Я тряхнул головой, сбрасывая непривычное чувство изумления, и бросился за ней. За последние несколько месяцев я видел ее разной, но не в таком глубоком отчаянии.

Ярина нашлась в коридоре за чертой: сидела на полу, уткнувшись лицом в колени. Одна туфля валялась рядом, другая едва держалась на ступне, платье задралось, всхлипы тонули в глубине дома. Я не смел подойти, впитывал повисшую в темноте боль: невозможно дышать от гнетущего чувства вины. Это я, все я…

Именно я довел жену: той роковой ночью, когда выпустил своих демонов на нее, растерзал душу женщины. Насколько она рвется, если мужчина делает непростительное? Как ломается женская суть от грубой силы того, кто должен любить и защищать? От того, кто клялся перед богом…

— Яри… — присел на пол и осторожно снял вторую туфлю. Взял в руки изящную ступню и прикоснулся к ней губами, целуя каждый пальчик. — Прости меня, девочка, прости, — затем вторую ногу и так же расцеловал. — Прости, что сделал это с тобой… — встал на колени и лбом коснулся ее ступней. Мне не было стыдно сейчас, это самая малость, что я мог и должен сделать.

Ярина подняла голову: лицо бледное, глаза, полные слез, на пол-лица, губы искусаны в кровь. Взгляд мутный и пустой, весь в том моменте, в моих зверствах над ее великолепным хрупким телом. Она моя жена, и во мне жила уверенность, что я вправе. Что это не насилие. Я ошибся. Сколько я еще ошибок допустил? Сколько?!
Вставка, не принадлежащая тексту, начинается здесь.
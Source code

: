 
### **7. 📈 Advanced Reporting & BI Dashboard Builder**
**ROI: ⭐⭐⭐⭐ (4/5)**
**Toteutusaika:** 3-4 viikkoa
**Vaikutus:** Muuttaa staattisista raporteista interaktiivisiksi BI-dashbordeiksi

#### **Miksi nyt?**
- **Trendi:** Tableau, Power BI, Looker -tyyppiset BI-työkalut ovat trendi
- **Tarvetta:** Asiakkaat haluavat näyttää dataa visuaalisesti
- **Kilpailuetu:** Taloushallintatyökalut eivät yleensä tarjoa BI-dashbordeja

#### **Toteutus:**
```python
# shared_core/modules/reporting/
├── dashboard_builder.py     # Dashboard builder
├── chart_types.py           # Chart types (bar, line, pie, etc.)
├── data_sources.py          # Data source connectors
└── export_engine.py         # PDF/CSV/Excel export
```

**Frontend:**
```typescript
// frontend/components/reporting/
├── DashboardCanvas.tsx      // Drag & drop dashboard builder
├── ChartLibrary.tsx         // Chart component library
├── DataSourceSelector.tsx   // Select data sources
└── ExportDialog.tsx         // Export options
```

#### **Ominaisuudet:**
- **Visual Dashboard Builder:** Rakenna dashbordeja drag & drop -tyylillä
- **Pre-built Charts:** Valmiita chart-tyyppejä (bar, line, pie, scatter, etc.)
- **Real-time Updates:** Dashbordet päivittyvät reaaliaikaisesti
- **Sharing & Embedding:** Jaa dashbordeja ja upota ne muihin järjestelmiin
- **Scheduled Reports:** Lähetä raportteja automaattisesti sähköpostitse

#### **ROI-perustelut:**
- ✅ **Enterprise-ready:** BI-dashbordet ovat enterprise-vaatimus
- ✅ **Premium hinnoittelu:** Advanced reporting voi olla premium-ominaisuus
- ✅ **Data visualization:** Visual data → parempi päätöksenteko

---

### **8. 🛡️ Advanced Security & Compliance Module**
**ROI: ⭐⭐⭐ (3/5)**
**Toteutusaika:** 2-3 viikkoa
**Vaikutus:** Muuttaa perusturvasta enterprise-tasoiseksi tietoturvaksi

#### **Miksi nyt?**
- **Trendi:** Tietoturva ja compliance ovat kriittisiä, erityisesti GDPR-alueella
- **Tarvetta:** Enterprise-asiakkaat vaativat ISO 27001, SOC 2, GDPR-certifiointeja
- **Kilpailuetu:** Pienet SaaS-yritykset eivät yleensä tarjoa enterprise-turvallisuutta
— Прости, Джульетта, — взял ее на руки, слабую, совсем не сопротивлявшуюся. — Клянусь тебе, что больше никогда не обижу… Никогда…

Глава 23

Глава 23

Ярина

Сегодня у меня было первое занятие в музыкальной школе. За месяц мы с Катей плотно взялись за дело: нашли педагогов, привели в порядок классы, закрыли финансовые дыры и объявили набор на новый учебный год — дело пошло. Уже собралось достаточно заявок, пора начинать прослушивание. После новогодних праздников открываем учебный год.

Я не собиралась вновь становиться директором и брать на себя управление. Для этого нам посоветовали грамотного человека. Яне в этом вопросе я доверяла. Через эту школу больше никто не будет «по-родственному или по дружбе» проводить незаконные операции. Вообще, я хотела бы подругу видеть во главе школы, тем более, у нее не все ладно на прежнем месте работы: предложение сделала, но Яна пока не готова. Ей нужно время подумать, но хорошего специалиста посоветовала. Кто бы мог подумать, что бывшая (или уже настоящая) Мирослава и Николь захотят выжить Яну даже с работы! А Мир… Ну что Мир: он ведь всего лишь председатель попечительского совета в ее школе и мог бы пресечь травлю на раз, но… Видимо, есть у него какие-то хитрые оправдания, но лично мне их не понять…

— Доброе утро, — Свят зашел к нам поздороваться. Последние две недели он делал так всегда.

Здесь так уютно стало

Он заметил, что я слегка освежила обстановку и одомашнила интерьер. Я не планировала, но как-то само собой повелось, что завтракать мы стали вместе. Ульяна тянулась к нему. Она девочка общительная, не плаксивая, озорная и очень милая: ее как куколку любили брать на руки, целовать и баловать, и… Нагорный не стал исключением. Осторожно, через дрожащие руки и смущенный взгляд. Уля отвечала ему взаимностью, непосредственной и детской.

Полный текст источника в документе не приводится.